Department of Biostatistics, University of Kentucky, Lexington, Kentucky, United States of America.
PLoS One. 2012;7(4):e34262. doi: 10.1371/journal.pone.0034262. Epub 2012 Apr 6.
Recently, structural variation in the genome has been implicated in many complex diseases. Using genomewide single nucleotide polymorphism (SNP) arrays, researchers are able to investigate the impact not only of SNP variation, but also of copy-number variants (CNVs) on the phenotype. The most common analytic approach involves estimating, at the level of the individual genome, the underlying number of copies present at each location. Once this is completed, tests are performed to determine the association between copy number state and phenotype. An alternative approach is to carry out association testing first, between phenotype and raw intensities from the SNP array at the level of the individual marker, and then aggregate neighboring test results to identify CNVs associated with the phenotype. Here, we explore the strengths and weaknesses of these two approaches using both simulations and real data from a pharmacogenomic study of the chemotherapeutic agent gemcitabine. Our results indicate that pooled marker-level testing is capable of offering a dramatic increase in power (> 12-fold) over CNV-level testing, particularly for small CNVs. However, CNV-level testing is superior when CNVs are large and rare; understanding these tradeoffs is an important consideration in conducting association studies of structural variation.

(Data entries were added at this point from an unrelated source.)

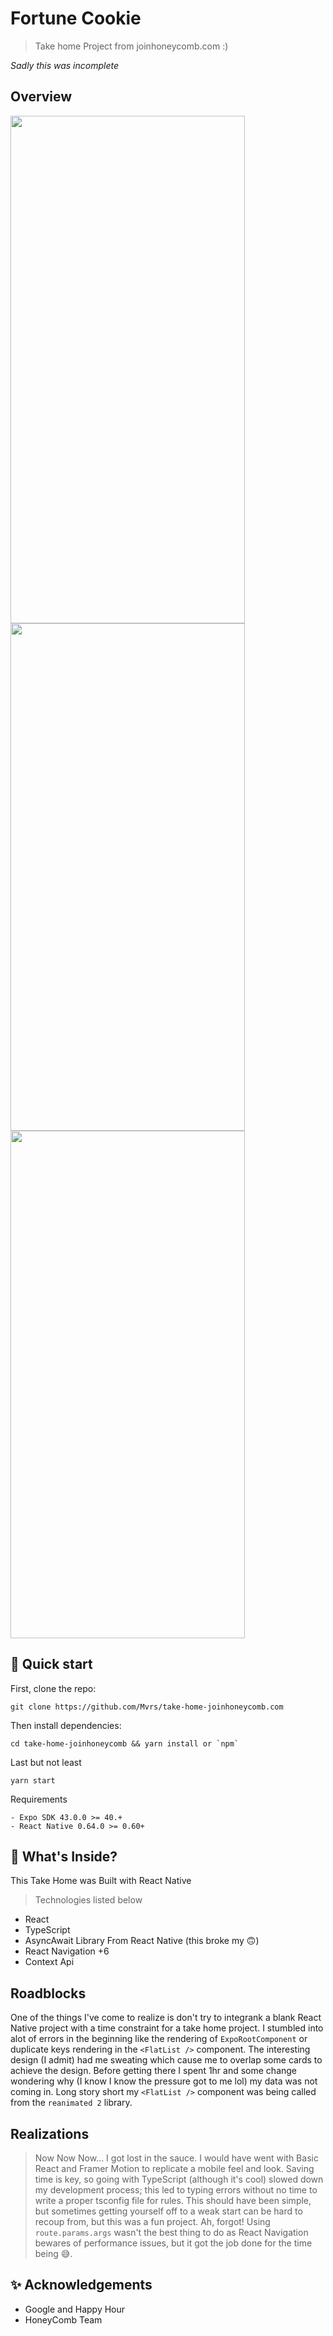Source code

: # Fortune Cookie

> Take home Project from joinhoneycomb.com :)

_Sadly this was incomplete_

## Overview
<img src="https://user-images.githubusercontent.com/5723692/146503599-cbba9951-7158-4dcf-96c8-328b99f5b037.jpg" width="375" height="812"> 

<img src="https://user-images.githubusercontent.com/5723692/146503778-d6142bfc-f494-41d4-9b23-c2298a12530d.jpg" width="375" height="812">

<img src="https://user-images.githubusercontent.com/5723692/146503622-8465364e-d3e3-4335-8b5e-81260ed8c4aa.jpg" width="375" height="812">

## 🚀 Quick start

First, clone the repo:

```
git clone https://github.com/Mvrs/take-home-joinhoneycomb.com
```

Then install dependencies:

```
cd take-home-joinhoneycomb && yarn install or `npm`
```

Last but not least

```
yarn start
```

Requirements

```
- Expo SDK 43.0.0 >= 40.+
- React Native 0.64.0 >= 0.60+
```

## 🧐 What's Inside?

This Take Home was Built with React Native

> Technologies listed below

- React
- TypeScript
- AsyncAwait Library From React Native (this broke my 🙃)
- React Navigation +6
- Context Api

## Roadblocks

One of the things I've come to realize is don't try to integrank a blank React Native project with a time constraint for a take home project. I stumbled into alot of errors in the beginning like the rendering of `ExpoRootComponent` or duplicate keys rendering in the `<FlatList />` component. The interesting design (I admit) had me sweating which cause me to overlap some cards to achieve the design. Before getting there I spent 1hr and some change wondering why (I know I know the pressure got to me lol) my data was not coming in. Long story short my `<FlatList />` component was being called from the `reanimated 2` library. 

## Realizations

> Now Now Now... I got lost in the sauce. 
I would have went with Basic React and Framer Motion to replicate a mobile feel and look. 
Saving time is key, so going with TypeScript (although it's cool) slowed down my development process; this led to typing errors without no time to write a proper tsconfig file for rules. 
This should have been simple, but sometimes getting yourself off to a weak start can be hard to recoup from, but this was a fun project. Ah, forgot! Using `route.params.args` wasn't the best thing to do as React Navigation bewares of performance issues, but it got the job done for the time being 😅.  


## ✨ Acknowledgements

- Google and Happy Hour
- HoneyComb Team 
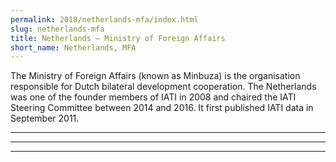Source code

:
 ```yaml
---
permalink: 2018/netherlands-mfa/index.html
slug: netherlands-mfa
title: Netherlands – Ministry of Foreign Affairs 
short_name: Netherlands, MFA
---
```


The Ministry of Foreign Affairs (known as Minbuza) is the organisation responsible for Dutch bilateral development cooperation. The Netherlands was one of the founder members of IATI in 2008 and chaired the IATI Steering Committee between 2014 and 2016. It first published IATI data in September 2011.

---



---



---
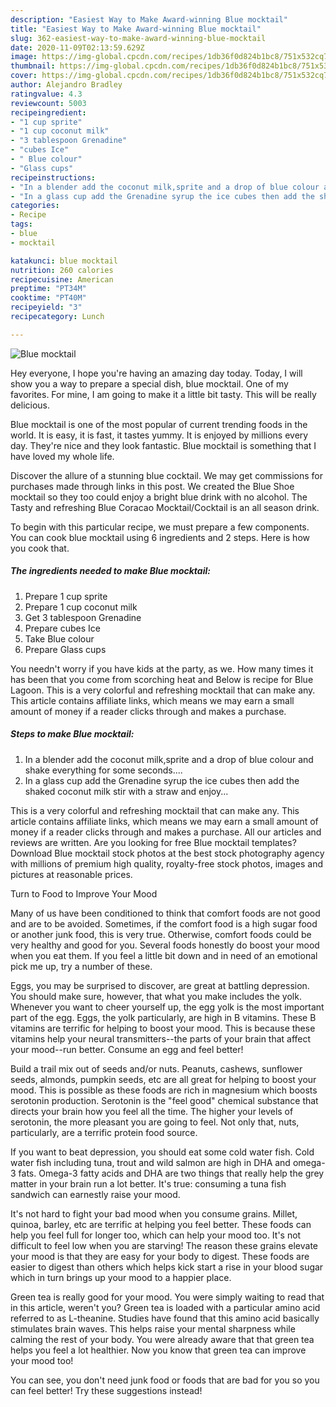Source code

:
 ```yaml
---
description: "Easiest Way to Make Award-winning Blue mocktail"
title: "Easiest Way to Make Award-winning Blue mocktail"
slug: 362-easiest-way-to-make-award-winning-blue-mocktail
date: 2020-11-09T02:13:59.629Z
image: https://img-global.cpcdn.com/recipes/1db36f0d824b1bc8/751x532cq70/blue-mocktail-recipe-main-photo.jpg
thumbnail: https://img-global.cpcdn.com/recipes/1db36f0d824b1bc8/751x532cq70/blue-mocktail-recipe-main-photo.jpg
cover: https://img-global.cpcdn.com/recipes/1db36f0d824b1bc8/751x532cq70/blue-mocktail-recipe-main-photo.jpg
author: Alejandro Bradley
ratingvalue: 4.3
reviewcount: 5003
recipeingredient:
- "1 cup sprite"
- "1 cup coconut milk"
- "3 tablespoon Grenadine"
- "cubes Ice"
- " Blue colour"
- "Glass cups"
recipeinstructions:
- "In a blender add the coconut milk,sprite and a drop of blue colour and shake everything for some seconds...."
- "In a glass cup add the Grenadine syrup the ice cubes then add the shaked coconut milk stir with a straw and enjoy..."
categories:
- Recipe
tags:
- blue
- mocktail

katakunci: blue mocktail 
nutrition: 260 calories
recipecuisine: American
preptime: "PT34M"
cooktime: "PT40M"
recipeyield: "3"
recipecategory: Lunch

---
```



![Blue mocktail](https://img-global.cpcdn.com/recipes/1db36f0d824b1bc8/751x532cq70/blue-mocktail-recipe-main-photo.jpg)

Hey everyone, I hope you're having an amazing day today. Today, I will show you a way to prepare a special dish, blue mocktail. One of my favorites. For mine, I am going to make it a little bit tasty. This will be really delicious.

Blue mocktail is one of the most popular of current trending foods in the world. It is easy, it is fast, it tastes yummy. It is enjoyed by millions every day. They're nice and they look fantastic. Blue mocktail is something that I have loved my whole life.

Discover the allure of a stunning blue cocktail. We may get commissions for purchases made through links in this post. We created the Blue Shoe mocktail so they too could enjoy a bright blue drink with no alcohol. The Tasty and refreshing Blue Coracao Mocktail/Cocktail is an all season drink.


To begin with this particular recipe, we must prepare a few components. You can cook blue mocktail using 6 ingredients and 2 steps. Here is how you cook that.

<!--inarticleads1-->

##### The ingredients needed to make Blue mocktail:

1. Prepare 1 cup sprite
1. Prepare 1 cup coconut milk
1. Get 3 tablespoon Grenadine
1. Prepare cubes Ice
1. Take  Blue colour
1. Prepare Glass cups


You needn&#39;t worry if you have kids at the party, as we. How many times it has been that you come from scorching heat and Below is recipe for Blue Lagoon. This is a very colorful and refreshing mocktail that can make any. This article contains affiliate links, which means we may earn a small amount of money if a reader clicks through and makes a purchase. 

<!--inarticleads2-->

##### Steps to make Blue mocktail:

1. In a blender add the coconut milk,sprite and a drop of blue colour and shake everything for some seconds....
1. In a glass cup add the Grenadine syrup the ice cubes then add the shaked coconut milk stir with a straw and enjoy...


This is a very colorful and refreshing mocktail that can make any. This article contains affiliate links, which means we may earn a small amount of money if a reader clicks through and makes a purchase. All our articles and reviews are written. Are you looking for free Blue mocktail templates? Download Blue mocktail stock photos at the best stock photography agency with millions of premium high quality, royalty-free stock photos, images and pictures at reasonable prices. 

Turn to Food to Improve Your Mood


Many of us have been conditioned to think that comfort foods are not good and are to be avoided. Sometimes, if the comfort food is a high sugar food or another junk food, this is very true. Otherwise, comfort foods could be very healthy and good for you. Several foods honestly do boost your mood when you eat them. If you feel a little bit down and in need of an emotional pick me up, try a number of these.

Eggs, you may be surprised to discover, are great at battling depression. You should make sure, however, that what you make includes the yolk. Whenever you want to cheer yourself up, the egg yolk is the most important part of the egg. Eggs, the yolk particularly, are high in B vitamins. These B vitamins are terrific for helping to boost your mood. This is because these vitamins help your neural transmitters--the parts of your brain that affect your mood--run better. Consume an egg and feel better!

Build a trail mix out of seeds and/or nuts. Peanuts, cashews, sunflower seeds, almonds, pumpkin seeds, etc are all great for helping to boost your mood. This is possible as these foods are rich in magnesium which boosts serotonin production. Serotonin is the "feel good" chemical substance that directs your brain how you feel all the time. The higher your levels of serotonin, the more pleasant you are going to feel. Not only that, nuts, particularly, are a terrific protein food source.

If you want to beat depression, you should eat some cold water fish. Cold water fish including tuna, trout and wild salmon are high in DHA and omega-3 fats. Omega-3 fatty acids and DHA are two things that really help the grey matter in your brain run a lot better. It's true: consuming a tuna fish sandwich can earnestly raise your mood. 

It's not hard to fight your bad mood when you consume grains. Millet, quinoa, barley, etc are terrific at helping you feel better. These foods can help you feel full for longer too, which can help your mood too. It's not difficult to feel low when you are starving! The reason these grains elevate your mood is that they are easy for your body to digest. These foods are easier to digest than others which helps kick start a rise in your blood sugar which in turn brings up your mood to a happier place.

Green tea is really good for your mood. You were simply waiting to read that in this article, weren't you? Green tea is loaded with a particular amino acid referred to as L-theanine. Studies have found that this amino acid basically stimulates brain waves. This helps raise your mental sharpness while calming the rest of your body. You were already aware that that green tea helps you feel a lot healthier. Now you know that green tea can improve your mood too!

You can see, you don't need junk food or foods that are bad for you so you can feel better! Try  these suggestions  instead!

最近,基因组结构变异与许多复杂疾病有关。利用全基因组单核苷酸多态性 (SNP) 芯片,研究人员不仅能够研究 SNP 变异,还能够研究拷贝数变异 (CNV) 对表型的影响。最常见的分析方法包括在个体基因组水平上估计每个位置存在的拷贝数。完成此操作后,将进行测试以确定拷贝数状态与表型之间的关联。另一种方法是首先在个体标记水平上进行表型和 SNP 阵列原始强度之间的关联测试,然后聚合相邻的测试结果以识别与表型相关的 CNV。在这里,我们使用化疗药物吉西他滨的药物基因组学研究的模拟数据和真实数据来探索这两种方法的优缺点。我们的结果表明,与 CNV 水平测试相比,汇集标记水平测试能够显著提高功效(> 12 倍),特别是对于小的 CNV。然而,当 CNV 较大且罕见时,CNV 水平测试更具优势;了解这些权衡是进行结构变异关联研究的重要考虑因素。